Document images with source code:
□ □ □ □ □
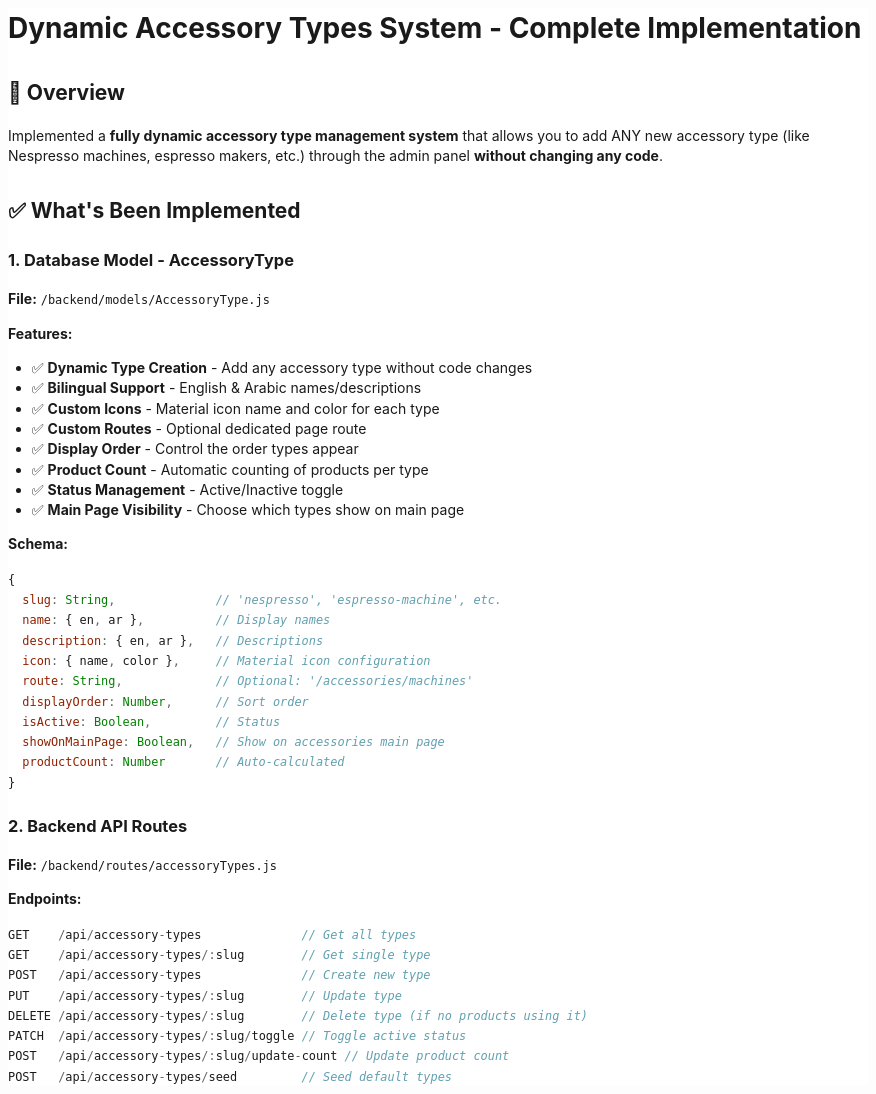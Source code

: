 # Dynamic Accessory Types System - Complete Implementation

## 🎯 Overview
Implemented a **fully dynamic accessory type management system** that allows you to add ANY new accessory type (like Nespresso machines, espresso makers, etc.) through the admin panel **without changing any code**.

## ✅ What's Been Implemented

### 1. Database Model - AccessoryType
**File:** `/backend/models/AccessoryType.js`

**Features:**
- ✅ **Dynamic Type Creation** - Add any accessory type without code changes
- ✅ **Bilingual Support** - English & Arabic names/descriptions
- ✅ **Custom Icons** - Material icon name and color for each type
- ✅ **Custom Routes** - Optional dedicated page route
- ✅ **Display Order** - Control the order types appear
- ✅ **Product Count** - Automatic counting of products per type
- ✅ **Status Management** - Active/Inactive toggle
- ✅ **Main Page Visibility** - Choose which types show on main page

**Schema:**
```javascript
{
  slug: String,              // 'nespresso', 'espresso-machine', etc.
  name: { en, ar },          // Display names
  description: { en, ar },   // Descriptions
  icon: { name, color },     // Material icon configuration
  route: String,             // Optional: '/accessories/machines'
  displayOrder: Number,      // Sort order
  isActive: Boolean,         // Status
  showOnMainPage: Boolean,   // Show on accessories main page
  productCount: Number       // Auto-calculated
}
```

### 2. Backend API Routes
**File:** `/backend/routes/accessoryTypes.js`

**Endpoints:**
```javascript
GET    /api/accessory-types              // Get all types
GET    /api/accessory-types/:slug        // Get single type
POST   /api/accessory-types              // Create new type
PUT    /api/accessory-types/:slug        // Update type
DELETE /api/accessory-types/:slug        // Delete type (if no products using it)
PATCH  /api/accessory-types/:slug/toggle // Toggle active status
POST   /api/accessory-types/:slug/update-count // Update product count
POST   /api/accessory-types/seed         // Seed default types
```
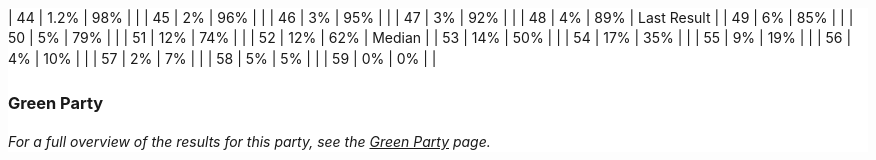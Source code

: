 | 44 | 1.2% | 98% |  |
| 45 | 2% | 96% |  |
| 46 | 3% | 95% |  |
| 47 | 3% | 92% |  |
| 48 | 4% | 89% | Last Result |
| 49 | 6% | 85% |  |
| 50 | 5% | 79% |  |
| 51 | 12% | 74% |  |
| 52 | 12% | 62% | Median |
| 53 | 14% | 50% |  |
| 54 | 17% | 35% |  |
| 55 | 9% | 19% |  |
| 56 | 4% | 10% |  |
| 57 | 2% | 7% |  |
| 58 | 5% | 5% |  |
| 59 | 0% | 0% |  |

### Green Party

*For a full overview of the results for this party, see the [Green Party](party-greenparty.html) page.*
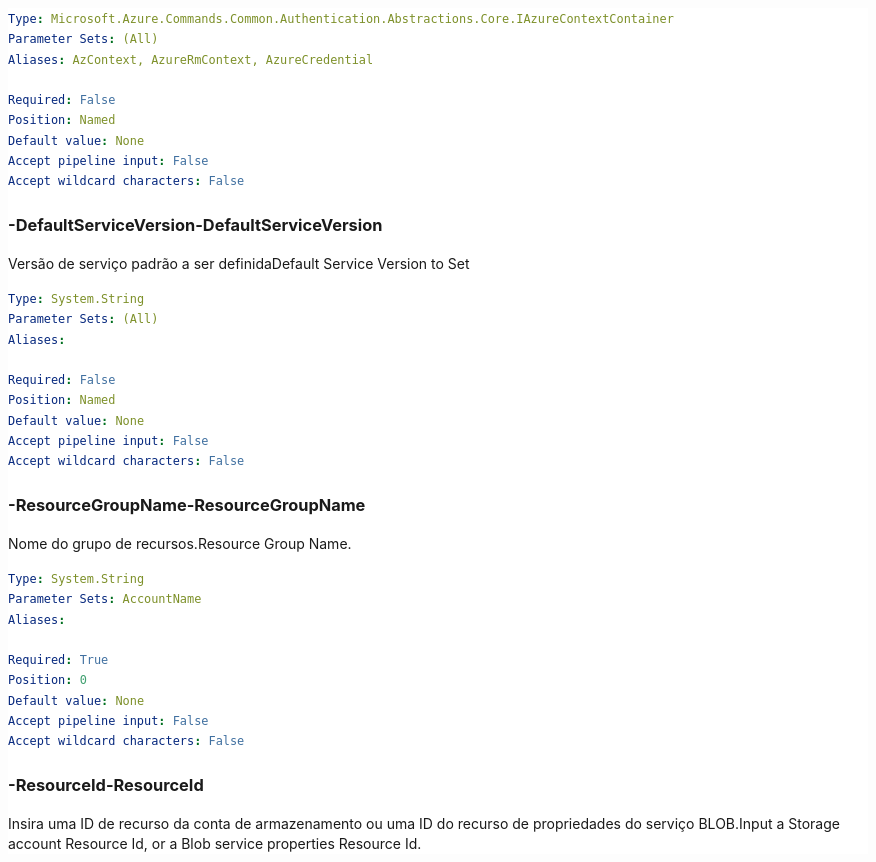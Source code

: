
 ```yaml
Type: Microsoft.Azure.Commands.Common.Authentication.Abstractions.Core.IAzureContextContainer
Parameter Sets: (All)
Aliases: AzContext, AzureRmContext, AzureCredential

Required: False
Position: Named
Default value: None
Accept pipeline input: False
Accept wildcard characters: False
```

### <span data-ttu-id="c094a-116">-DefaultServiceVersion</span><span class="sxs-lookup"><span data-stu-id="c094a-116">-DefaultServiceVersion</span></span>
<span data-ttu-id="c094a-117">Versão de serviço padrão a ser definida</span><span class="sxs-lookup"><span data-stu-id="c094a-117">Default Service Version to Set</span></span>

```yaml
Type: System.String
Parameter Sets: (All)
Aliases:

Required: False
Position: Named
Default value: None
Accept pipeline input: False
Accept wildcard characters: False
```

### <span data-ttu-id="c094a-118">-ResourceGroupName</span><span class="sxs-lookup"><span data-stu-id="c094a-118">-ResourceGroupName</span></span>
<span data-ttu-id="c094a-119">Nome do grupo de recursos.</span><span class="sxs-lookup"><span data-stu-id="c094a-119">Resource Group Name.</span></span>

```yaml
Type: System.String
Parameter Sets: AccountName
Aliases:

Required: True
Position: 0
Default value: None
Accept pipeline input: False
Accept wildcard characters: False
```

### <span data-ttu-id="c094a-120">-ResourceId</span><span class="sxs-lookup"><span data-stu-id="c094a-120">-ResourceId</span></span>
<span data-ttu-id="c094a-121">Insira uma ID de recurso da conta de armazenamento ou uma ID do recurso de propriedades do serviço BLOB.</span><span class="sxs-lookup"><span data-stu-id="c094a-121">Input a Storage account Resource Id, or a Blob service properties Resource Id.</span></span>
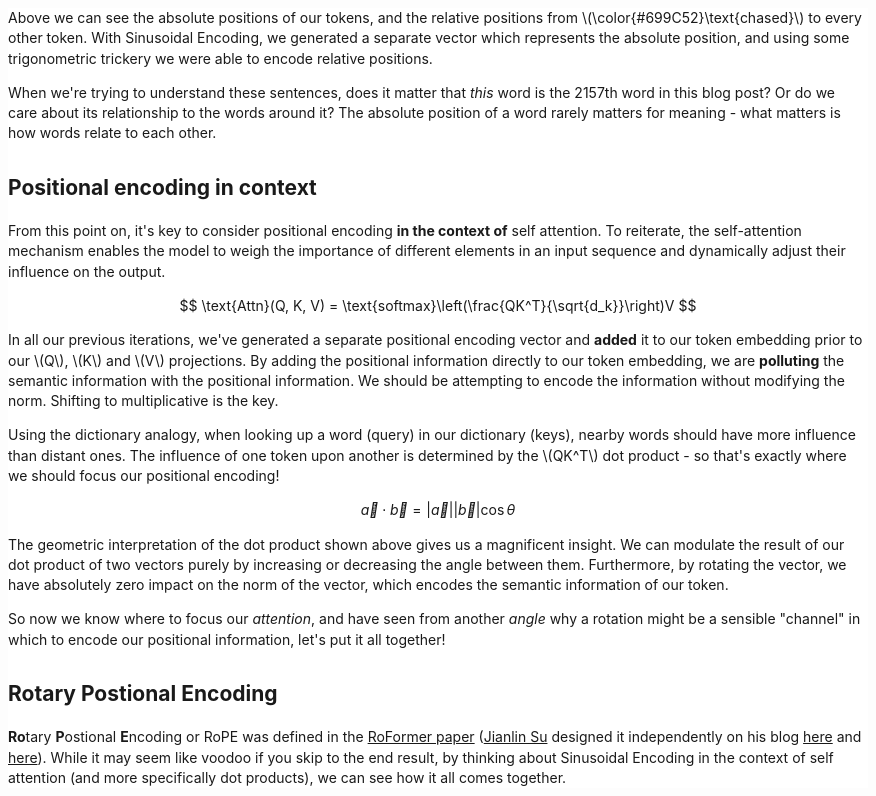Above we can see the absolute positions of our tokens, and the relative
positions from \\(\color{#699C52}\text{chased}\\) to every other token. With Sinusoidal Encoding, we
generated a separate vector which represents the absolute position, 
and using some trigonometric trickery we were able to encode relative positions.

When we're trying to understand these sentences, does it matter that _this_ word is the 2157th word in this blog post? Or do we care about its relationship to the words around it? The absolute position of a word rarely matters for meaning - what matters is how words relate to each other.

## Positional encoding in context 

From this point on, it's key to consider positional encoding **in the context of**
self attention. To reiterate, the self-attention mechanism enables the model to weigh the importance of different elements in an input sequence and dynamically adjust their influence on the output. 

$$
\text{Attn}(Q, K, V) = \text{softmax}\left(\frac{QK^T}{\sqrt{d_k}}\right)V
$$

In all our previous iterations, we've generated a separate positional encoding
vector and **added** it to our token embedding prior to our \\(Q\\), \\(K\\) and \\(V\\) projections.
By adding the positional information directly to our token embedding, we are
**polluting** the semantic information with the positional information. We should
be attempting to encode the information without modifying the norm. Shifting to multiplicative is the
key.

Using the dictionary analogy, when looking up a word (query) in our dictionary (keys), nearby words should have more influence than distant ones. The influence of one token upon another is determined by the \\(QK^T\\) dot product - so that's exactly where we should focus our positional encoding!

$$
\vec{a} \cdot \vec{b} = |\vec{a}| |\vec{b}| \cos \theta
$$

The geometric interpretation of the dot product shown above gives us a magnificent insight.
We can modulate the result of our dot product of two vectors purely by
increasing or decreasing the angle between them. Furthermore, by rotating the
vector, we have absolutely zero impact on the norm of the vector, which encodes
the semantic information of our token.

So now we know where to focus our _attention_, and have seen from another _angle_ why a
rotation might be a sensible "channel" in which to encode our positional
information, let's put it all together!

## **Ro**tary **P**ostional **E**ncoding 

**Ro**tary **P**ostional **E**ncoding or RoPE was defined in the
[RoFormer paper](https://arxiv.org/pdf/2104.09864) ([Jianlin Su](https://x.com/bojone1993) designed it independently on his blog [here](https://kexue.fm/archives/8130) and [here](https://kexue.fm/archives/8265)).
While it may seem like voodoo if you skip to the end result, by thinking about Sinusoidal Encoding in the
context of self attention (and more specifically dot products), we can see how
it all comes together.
□ □ □ □ □
Where does "toggle" appear in the records above? Copy each line that holds it.

- ✅ **Status Management** - Active/Inactive toggle
PATCH  /api/accessory-types/:slug/toggle // Toggle active status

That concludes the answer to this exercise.